* _ABOUT THIS TASK_
Count lines with "Fluent" below; give only the number.

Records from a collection
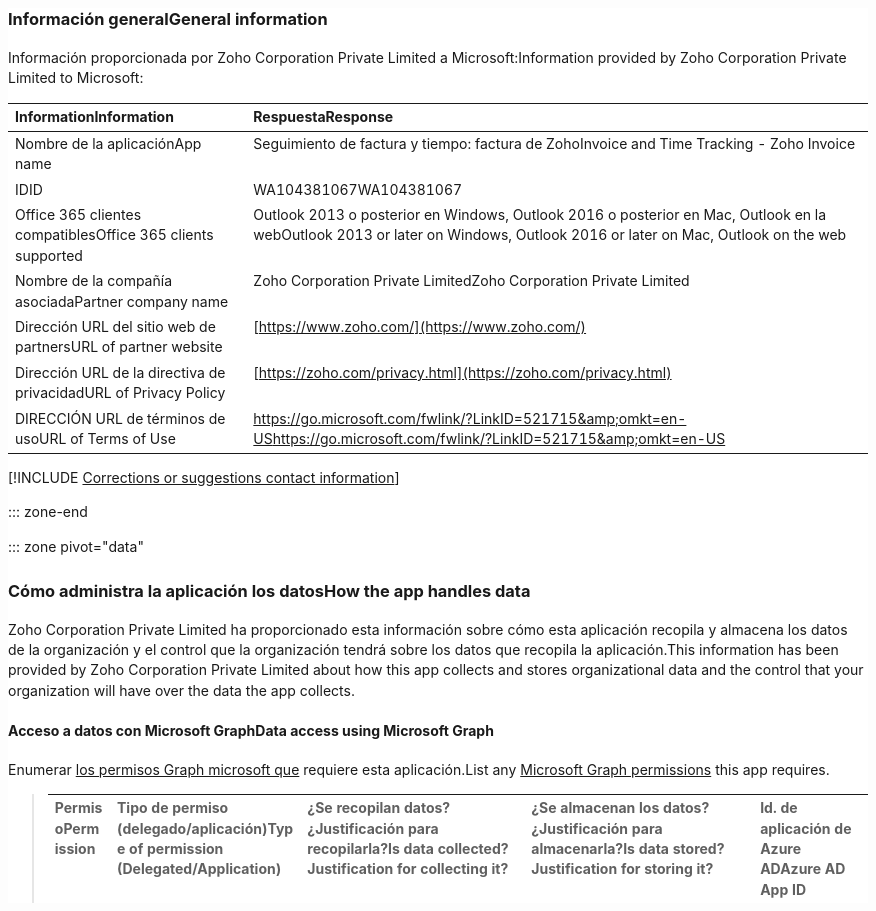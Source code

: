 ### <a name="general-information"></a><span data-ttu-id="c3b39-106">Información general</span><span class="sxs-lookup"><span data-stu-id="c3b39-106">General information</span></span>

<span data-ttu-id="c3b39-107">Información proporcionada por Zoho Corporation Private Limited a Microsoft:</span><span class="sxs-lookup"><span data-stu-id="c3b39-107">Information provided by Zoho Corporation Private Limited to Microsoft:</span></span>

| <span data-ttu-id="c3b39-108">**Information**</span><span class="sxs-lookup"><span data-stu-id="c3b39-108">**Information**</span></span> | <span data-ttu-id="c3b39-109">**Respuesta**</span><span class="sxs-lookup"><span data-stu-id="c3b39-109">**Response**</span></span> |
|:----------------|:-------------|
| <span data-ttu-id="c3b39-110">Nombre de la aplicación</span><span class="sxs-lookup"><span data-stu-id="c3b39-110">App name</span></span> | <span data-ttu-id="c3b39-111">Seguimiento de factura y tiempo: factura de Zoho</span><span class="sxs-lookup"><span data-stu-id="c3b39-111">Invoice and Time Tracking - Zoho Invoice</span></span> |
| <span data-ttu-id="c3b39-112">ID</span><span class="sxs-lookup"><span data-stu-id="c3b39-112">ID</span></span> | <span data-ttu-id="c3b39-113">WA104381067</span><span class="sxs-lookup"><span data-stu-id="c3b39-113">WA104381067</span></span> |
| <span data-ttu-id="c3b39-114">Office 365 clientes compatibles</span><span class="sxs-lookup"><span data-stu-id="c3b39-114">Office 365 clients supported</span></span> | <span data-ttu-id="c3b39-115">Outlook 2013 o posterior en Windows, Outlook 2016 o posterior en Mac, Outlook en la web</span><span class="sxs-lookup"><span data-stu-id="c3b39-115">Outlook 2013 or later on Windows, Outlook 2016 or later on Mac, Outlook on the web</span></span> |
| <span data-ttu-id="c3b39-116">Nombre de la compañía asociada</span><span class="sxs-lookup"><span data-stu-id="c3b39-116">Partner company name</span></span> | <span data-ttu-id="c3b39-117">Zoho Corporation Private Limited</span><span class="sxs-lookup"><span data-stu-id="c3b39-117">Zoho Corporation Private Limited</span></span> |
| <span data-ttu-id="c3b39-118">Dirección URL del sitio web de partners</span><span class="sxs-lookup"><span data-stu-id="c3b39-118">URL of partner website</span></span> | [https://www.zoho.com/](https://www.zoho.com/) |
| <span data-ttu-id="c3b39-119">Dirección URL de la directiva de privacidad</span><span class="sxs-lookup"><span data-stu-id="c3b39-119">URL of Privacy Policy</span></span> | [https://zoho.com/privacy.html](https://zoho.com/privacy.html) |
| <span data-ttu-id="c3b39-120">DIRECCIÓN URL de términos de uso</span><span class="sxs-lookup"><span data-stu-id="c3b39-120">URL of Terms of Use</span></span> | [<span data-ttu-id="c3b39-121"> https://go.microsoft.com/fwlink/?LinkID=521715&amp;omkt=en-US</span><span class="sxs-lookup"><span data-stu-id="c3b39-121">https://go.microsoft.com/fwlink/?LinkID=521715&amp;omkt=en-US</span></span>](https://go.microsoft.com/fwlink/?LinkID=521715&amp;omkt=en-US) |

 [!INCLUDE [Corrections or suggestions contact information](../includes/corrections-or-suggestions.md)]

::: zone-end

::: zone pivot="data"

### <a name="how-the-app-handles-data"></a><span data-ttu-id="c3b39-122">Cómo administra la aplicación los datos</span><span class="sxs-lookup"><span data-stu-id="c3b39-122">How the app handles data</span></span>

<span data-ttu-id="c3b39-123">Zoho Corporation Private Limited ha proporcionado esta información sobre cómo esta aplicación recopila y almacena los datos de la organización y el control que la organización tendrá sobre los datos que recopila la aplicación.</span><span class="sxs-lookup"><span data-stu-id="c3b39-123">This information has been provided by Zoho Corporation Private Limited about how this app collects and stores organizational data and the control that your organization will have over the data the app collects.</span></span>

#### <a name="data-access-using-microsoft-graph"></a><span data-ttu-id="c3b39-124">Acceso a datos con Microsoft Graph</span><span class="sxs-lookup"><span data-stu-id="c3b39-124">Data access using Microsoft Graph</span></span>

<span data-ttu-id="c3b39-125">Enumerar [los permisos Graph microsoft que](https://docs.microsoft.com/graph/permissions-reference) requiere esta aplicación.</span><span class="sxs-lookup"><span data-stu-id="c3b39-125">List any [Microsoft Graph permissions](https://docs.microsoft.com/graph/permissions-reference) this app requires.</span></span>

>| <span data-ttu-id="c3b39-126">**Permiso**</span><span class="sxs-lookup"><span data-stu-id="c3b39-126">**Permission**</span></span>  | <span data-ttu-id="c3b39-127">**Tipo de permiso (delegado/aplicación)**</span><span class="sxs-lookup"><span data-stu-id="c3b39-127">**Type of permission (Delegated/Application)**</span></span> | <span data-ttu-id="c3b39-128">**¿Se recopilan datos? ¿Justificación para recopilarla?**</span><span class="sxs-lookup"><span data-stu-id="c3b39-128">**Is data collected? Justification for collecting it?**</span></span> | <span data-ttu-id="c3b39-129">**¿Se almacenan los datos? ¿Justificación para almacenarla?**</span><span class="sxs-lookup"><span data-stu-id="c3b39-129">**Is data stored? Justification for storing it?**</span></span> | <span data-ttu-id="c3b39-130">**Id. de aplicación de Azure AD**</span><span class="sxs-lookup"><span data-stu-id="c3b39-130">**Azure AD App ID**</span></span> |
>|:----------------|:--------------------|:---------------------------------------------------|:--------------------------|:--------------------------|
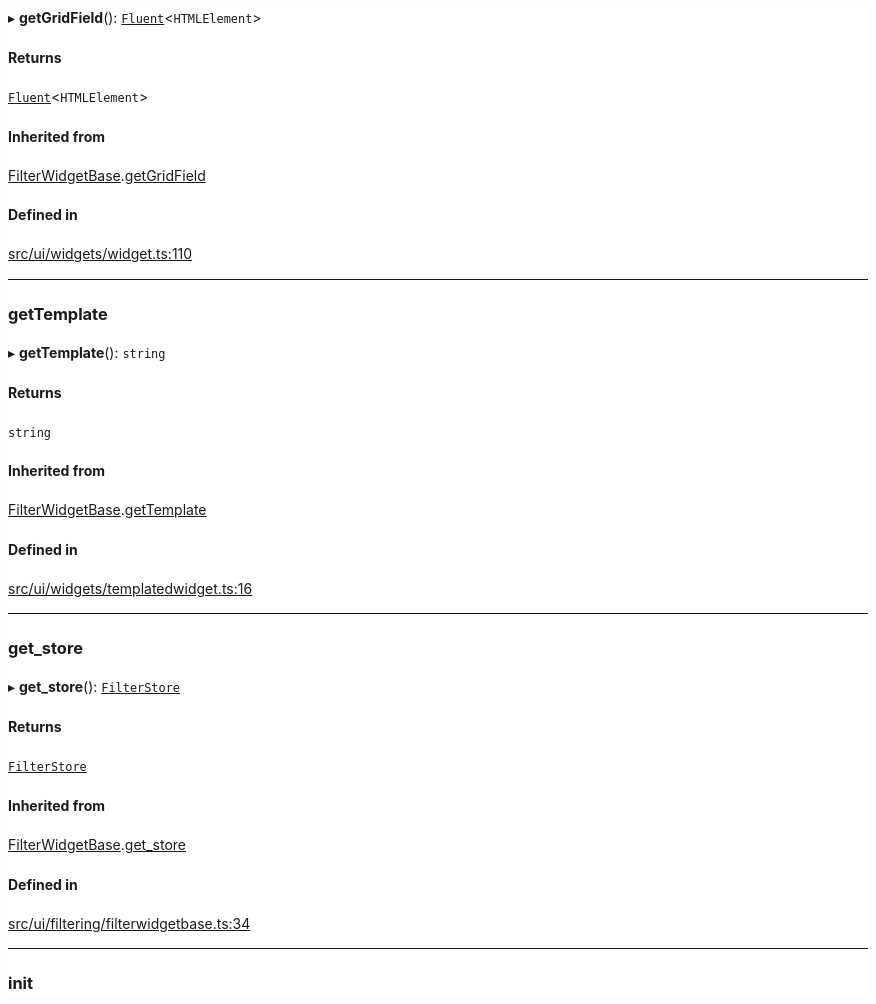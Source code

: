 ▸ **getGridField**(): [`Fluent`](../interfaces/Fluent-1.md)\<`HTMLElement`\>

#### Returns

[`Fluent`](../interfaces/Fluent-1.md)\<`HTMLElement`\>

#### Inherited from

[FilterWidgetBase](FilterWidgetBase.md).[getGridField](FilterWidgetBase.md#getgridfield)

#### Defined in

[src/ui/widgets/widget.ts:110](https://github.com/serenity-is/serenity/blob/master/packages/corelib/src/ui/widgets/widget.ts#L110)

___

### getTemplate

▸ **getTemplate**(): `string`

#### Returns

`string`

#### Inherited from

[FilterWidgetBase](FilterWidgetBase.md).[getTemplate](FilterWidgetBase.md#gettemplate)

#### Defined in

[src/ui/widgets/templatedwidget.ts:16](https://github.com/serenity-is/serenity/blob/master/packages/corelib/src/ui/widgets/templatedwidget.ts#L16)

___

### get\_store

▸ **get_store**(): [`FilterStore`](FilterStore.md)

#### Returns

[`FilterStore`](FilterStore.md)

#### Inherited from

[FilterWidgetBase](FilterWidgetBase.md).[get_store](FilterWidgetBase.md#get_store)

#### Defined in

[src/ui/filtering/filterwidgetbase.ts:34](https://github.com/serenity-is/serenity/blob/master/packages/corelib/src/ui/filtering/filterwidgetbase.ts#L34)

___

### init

* _FINISHED TASK_
2